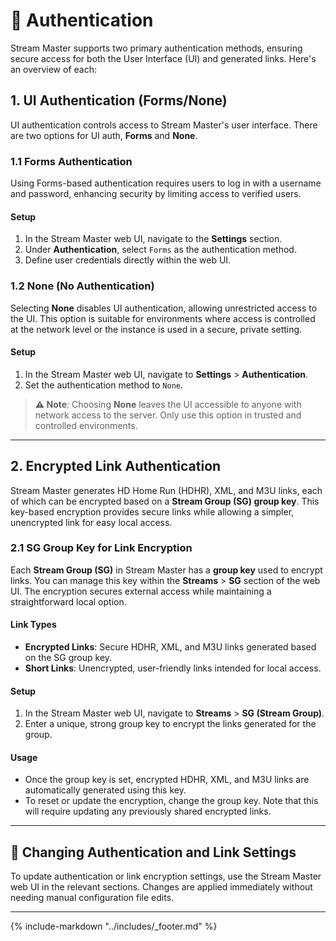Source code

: # 🔐 Authentication

Stream Master supports two primary authentication methods, ensuring secure access for both the User Interface (UI) and generated links. Here's an overview of each:

## 1. UI Authentication (Forms/None)

UI authentication controls access to Stream Master's user interface. There are two options for UI auth, **Forms** and **None**.

### 1.1 Forms Authentication

Using Forms-based authentication requires users to log in with a username and password, enhancing security by limiting access to verified users.

#### Setup

1. In the Stream Master web UI, navigate to the **Settings** section.
2. Under **Authentication**, select `Forms` as the authentication method.
3. Define user credentials directly within the web UI.

### 1.2 None (No Authentication)

Selecting **None** disables UI authentication, allowing unrestricted access to the UI. This option is suitable for environments where access is controlled at the network level or the instance is used in a secure, private setting.

#### Setup

1. In the Stream Master web UI, navigate to **Settings** > **Authentication**.
2. Set the authentication method to `None`.

> **⚠️ Note**: Choosing **None** leaves the UI accessible to anyone with network access to the server. Only use this option in trusted and controlled environments.

---

## 2. Encrypted Link Authentication

Stream Master generates HD Home Run (HDHR), XML, and M3U links, each of which can be encrypted based on a **Stream Group (SG) group key**. This key-based encryption provides secure links while allowing a simpler, unencrypted link for easy local access.

### 2.1 SG Group Key for Link Encryption

Each **Stream Group (SG)** in Stream Master has a **group key** used to encrypt links. You can manage this key within the **Streams** > **SG** section of the web UI. The encryption secures external access while maintaining a straightforward local option.

#### Link Types

- **Encrypted Links**: Secure HDHR, XML, and M3U links generated based on the SG group key.
- **Short Links**: Unencrypted, user-friendly links intended for local access.

#### Setup

1. In the Stream Master web UI, navigate to **Streams** > **SG (Stream Group)**.
2. Enter a unique, strong group key to encrypt the links generated for the group.

#### Usage

- Once the group key is set, encrypted HDHR, XML, and M3U links are automatically generated using this key.
- To reset or update the encryption, change the group key. Note that this will require updating any previously shared encrypted links.

---

## 🔄 Changing Authentication and Link Settings

To update authentication or link encryption settings, use the Stream Master web UI in the relevant sections. Changes are applied immediately without needing manual configuration file edits.

---

{%
    include-markdown "../includes/_footer.md"
%}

=== Task to carry out ===
The job is to set down the whole listing exactly, excluding any images.

=== Answer to this task ===
Source code

: # 🔐 Authentication

Stream Master supports two primary authentication methods, ensuring secure access for both the User Interface (UI) and generated links. Here's an overview of each:

## 1. UI Authentication (Forms/None)

UI authentication controls access to Stream Master's user interface. There are two options for UI auth, **Forms** and **None**.

### 1.1 Forms Authentication

Using Forms-based authentication requires users to log in with a username and password, enhancing security by limiting access to verified users.

#### Setup

1. In the Stream Master web UI, navigate to the **Settings** section.
2. Under **Authentication**, select `Forms` as the authentication method.
3. Define user credentials directly within the web UI.

### 1.2 None (No Authentication)

Selecting **None** disables UI authentication, allowing unrestricted access to the UI. This option is suitable for environments where access is controlled at the network level or the instance is used in a secure, private setting.

#### Setup

1. In the Stream Master web UI, navigate to **Settings** > **Authentication**.
2. Set the authentication method to `None`.

> **⚠️ Note**: Choosing **None** leaves the UI accessible to anyone with network access to the server. Only use this option in trusted and controlled environments.

---

## 2. Encrypted Link Authentication

Stream Master generates HD Home Run (HDHR), XML, and M3U links, each of which can be encrypted based on a **Stream Group (SG) group key**. This key-based encryption provides secure links while allowing a simpler, unencrypted link for easy local access.

### 2.1 SG Group Key for Link Encryption

Each **Stream Group (SG)** in Stream Master has a **group key** used to encrypt links. You can manage this key within the **Streams** > **SG** section of the web UI. The encryption secures external access while maintaining a straightforward local option.

#### Link Types

- **Encrypted Links**: Secure HDHR, XML, and M3U links generated based on the SG group key.
- **Short Links**: Unencrypted, user-friendly links intended for local access.

#### Setup

1. In the Stream Master web UI, navigate to **Streams** > **SG (Stream Group)**.
2. Enter a unique, strong group key to encrypt the links generated for the group.

#### Usage

- Once the group key is set, encrypted HDHR, XML, and M3U links are automatically generated using this key.
- To reset or update the encryption, change the group key. Note that this will require updating any previously shared encrypted links.

---

## 🔄 Changing Authentication and Link Settings

To update authentication or link encryption settings, use the Stream Master web UI in the relevant sections. Changes are applied immediately without needing manual configuration file edits.

---

{%
    include-markdown "../includes/_footer.md"
%}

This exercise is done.